**WHAT YOU ARE ASKED TO DO**. Nothing in the data should be left out or altered when it is retyped.

**MATERIAL FOR THE TASK**.

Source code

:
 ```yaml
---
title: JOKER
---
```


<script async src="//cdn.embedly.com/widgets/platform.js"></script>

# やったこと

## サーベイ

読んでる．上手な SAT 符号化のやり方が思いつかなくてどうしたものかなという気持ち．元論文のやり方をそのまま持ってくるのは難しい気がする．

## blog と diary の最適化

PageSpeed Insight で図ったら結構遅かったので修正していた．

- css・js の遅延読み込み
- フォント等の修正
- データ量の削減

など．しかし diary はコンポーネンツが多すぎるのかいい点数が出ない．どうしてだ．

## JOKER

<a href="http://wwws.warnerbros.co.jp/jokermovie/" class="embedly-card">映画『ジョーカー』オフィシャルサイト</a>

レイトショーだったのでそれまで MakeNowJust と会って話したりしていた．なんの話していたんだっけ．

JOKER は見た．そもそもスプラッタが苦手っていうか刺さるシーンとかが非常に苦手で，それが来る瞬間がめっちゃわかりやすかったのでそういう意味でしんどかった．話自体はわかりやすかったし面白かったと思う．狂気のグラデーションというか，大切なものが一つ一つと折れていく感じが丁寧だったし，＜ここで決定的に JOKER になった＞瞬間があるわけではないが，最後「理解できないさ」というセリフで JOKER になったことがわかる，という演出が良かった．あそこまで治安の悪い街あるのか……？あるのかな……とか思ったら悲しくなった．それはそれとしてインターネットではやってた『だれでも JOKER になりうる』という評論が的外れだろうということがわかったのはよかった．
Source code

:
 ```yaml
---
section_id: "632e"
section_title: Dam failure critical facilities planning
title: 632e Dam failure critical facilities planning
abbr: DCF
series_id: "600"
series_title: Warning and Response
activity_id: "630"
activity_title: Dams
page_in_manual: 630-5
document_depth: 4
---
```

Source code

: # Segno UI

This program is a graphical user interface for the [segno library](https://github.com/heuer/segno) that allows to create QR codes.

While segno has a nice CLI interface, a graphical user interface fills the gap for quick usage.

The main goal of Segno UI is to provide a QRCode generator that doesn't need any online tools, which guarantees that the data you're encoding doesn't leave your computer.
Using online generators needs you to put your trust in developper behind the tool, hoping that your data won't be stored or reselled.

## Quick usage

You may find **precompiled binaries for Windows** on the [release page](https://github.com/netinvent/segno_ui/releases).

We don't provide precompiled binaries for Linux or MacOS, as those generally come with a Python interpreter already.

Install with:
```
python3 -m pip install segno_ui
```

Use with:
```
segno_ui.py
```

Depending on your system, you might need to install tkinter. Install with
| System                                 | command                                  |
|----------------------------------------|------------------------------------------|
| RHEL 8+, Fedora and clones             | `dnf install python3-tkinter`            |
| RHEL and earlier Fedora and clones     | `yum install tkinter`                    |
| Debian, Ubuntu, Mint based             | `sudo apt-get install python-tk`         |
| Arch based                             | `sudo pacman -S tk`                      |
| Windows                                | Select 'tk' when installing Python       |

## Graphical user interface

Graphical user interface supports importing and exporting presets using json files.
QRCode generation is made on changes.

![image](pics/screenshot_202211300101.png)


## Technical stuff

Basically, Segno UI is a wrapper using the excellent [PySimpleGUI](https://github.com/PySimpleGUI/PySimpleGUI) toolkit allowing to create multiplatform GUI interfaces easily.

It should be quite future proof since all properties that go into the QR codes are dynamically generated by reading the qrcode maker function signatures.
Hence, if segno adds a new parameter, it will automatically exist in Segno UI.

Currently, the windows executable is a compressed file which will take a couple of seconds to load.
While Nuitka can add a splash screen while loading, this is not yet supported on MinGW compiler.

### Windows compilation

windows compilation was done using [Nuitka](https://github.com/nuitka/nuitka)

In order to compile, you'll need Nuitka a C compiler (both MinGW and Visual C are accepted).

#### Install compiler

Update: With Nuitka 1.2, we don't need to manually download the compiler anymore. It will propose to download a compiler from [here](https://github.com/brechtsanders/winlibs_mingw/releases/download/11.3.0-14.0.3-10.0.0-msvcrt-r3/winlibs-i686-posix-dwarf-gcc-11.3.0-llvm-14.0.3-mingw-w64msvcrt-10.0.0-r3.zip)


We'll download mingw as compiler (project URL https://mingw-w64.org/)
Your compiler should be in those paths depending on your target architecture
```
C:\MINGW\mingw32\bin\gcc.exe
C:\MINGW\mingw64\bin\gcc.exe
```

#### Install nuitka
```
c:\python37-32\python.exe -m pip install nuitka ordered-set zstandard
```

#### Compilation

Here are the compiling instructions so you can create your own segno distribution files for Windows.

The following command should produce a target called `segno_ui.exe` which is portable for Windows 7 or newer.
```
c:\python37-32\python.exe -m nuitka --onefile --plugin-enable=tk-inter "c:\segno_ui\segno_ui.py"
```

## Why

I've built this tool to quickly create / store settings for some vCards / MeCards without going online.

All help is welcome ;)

**ANSWER SPACE**.
Source code

:
 ```yaml
---
title: JOKER
---
```


<script async src="//cdn.embedly.com/widgets/platform.js"></script>

# やったこと

## サーベイ

読んでる．上手な SAT 符号化のやり方が思いつかなくてどうしたものかなという気持ち．元論文のやり方をそのまま持ってくるのは難しい気がする．

## blog と diary の最適化

PageSpeed Insight で図ったら結構遅かったので修正していた．

- css・js の遅延読み込み
- フォント等の修正
- データ量の削減

など．しかし diary はコンポーネンツが多すぎるのかいい点数が出ない．どうしてだ．

## JOKER

<a href="http://wwws.warnerbros.co.jp/jokermovie/" class="embedly-card">映画『ジョーカー』オフィシャルサイト</a>

レイトショーだったのでそれまで MakeNowJust と会って話したりしていた．なんの話していたんだっけ．

JOKER は見た．そもそもスプラッタが苦手っていうか刺さるシーンとかが非常に苦手で，それが来る瞬間がめっちゃわかりやすかったのでそういう意味でしんどかった．話自体はわかりやすかったし面白かったと思う．狂気のグラデーションというか，大切なものが一つ一つと折れていく感じが丁寧だったし，＜ここで決定的に JOKER になった＞瞬間があるわけではないが，最後「理解できないさ」というセリフで JOKER になったことがわかる，という演出が良かった．あそこまで治安の悪い街あるのか……？あるのかな……とか思ったら悲しくなった．それはそれとしてインターネットではやってた『だれでも JOKER になりうる』という評論が的外れだろうということがわかったのはよかった．
Source code

:
 ```yaml
---
section_id: "632e"
section_title: Dam failure critical facilities planning
title: 632e Dam failure critical facilities planning
abbr: DCF
series_id: "600"
series_title: Warning and Response
activity_id: "630"
activity_title: Dams
page_in_manual: 630-5
document_depth: 4
---
```

Source code

: # Segno UI

This program is a graphical user interface for the [segno library](https://github.com/heuer/segno) that allows to create QR codes.

While segno has a nice CLI interface, a graphical user interface fills the gap for quick usage.

The main goal of Segno UI is to provide a QRCode generator that doesn't need any online tools, which guarantees that the data you're encoding doesn't leave your computer.
Using online generators needs you to put your trust in developper behind the tool, hoping that your data won't be stored or reselled.

## Quick usage

You may find **precompiled binaries for Windows** on the [release page](https://github.com/netinvent/segno_ui/releases).

We don't provide precompiled binaries for Linux or MacOS, as those generally come with a Python interpreter already.

Install with:
```
python3 -m pip install segno_ui
```

Use with:
```
segno_ui.py
```

Depending on your system, you might need to install tkinter. Install with
| System                                 | command                                  |
|----------------------------------------|------------------------------------------|
| RHEL 8+, Fedora and clones             | `dnf install python3-tkinter`            |
| RHEL and earlier Fedora and clones     | `yum install tkinter`                    |
| Debian, Ubuntu, Mint based             | `sudo apt-get install python-tk`         |
| Arch based                             | `sudo pacman -S tk`                      |
| Windows                                | Select 'tk' when installing Python       |

## Graphical user interface

Graphical user interface supports importing and exporting presets using json files.
QRCode generation is made on changes.

![image](pics/screenshot_202211300101.png)


## Technical stuff

Basically, Segno UI is a wrapper using the excellent [PySimpleGUI](https://github.com/PySimpleGUI/PySimpleGUI) toolkit allowing to create multiplatform GUI interfaces easily.

It should be quite future proof since all properties that go into the QR codes are dynamically generated by reading the qrcode maker function signatures.
Hence, if segno adds a new parameter, it will automatically exist in Segno UI.

Currently, the windows executable is a compressed file which will take a couple of seconds to load.
While Nuitka can add a splash screen while loading, this is not yet supported on MinGW compiler.

### Windows compilation

windows compilation was done using [Nuitka](https://github.com/nuitka/nuitka)

In order to compile, you'll need Nuitka a C compiler (both MinGW and Visual C are accepted).

#### Install compiler

Update: With Nuitka 1.2, we don't need to manually download the compiler anymore. It will propose to download a compiler from [here](https://github.com/brechtsanders/winlibs_mingw/releases/download/11.3.0-14.0.3-10.0.0-msvcrt-r3/winlibs-i686-posix-dwarf-gcc-11.3.0-llvm-14.0.3-mingw-w64msvcrt-10.0.0-r3.zip)


We'll download mingw as compiler (project URL https://mingw-w64.org/)
Your compiler should be in those paths depending on your target architecture
```
C:\MINGW\mingw32\bin\gcc.exe
C:\MINGW\mingw64\bin\gcc.exe
```

#### Install nuitka
```
c:\python37-32\python.exe -m pip install nuitka ordered-set zstandard
```

#### Compilation

Here are the compiling instructions so you can create your own segno distribution files for Windows.

The following command should produce a target called `segno_ui.exe` which is portable for Windows 7 or newer.
```
c:\python37-32\python.exe -m nuitka --onefile --plugin-enable=tk-inter "c:\segno_ui\segno_ui.py"
```

## Why

I've built this tool to quickly create / store settings for some vCards / MeCards without going online.

All help is welcome ;)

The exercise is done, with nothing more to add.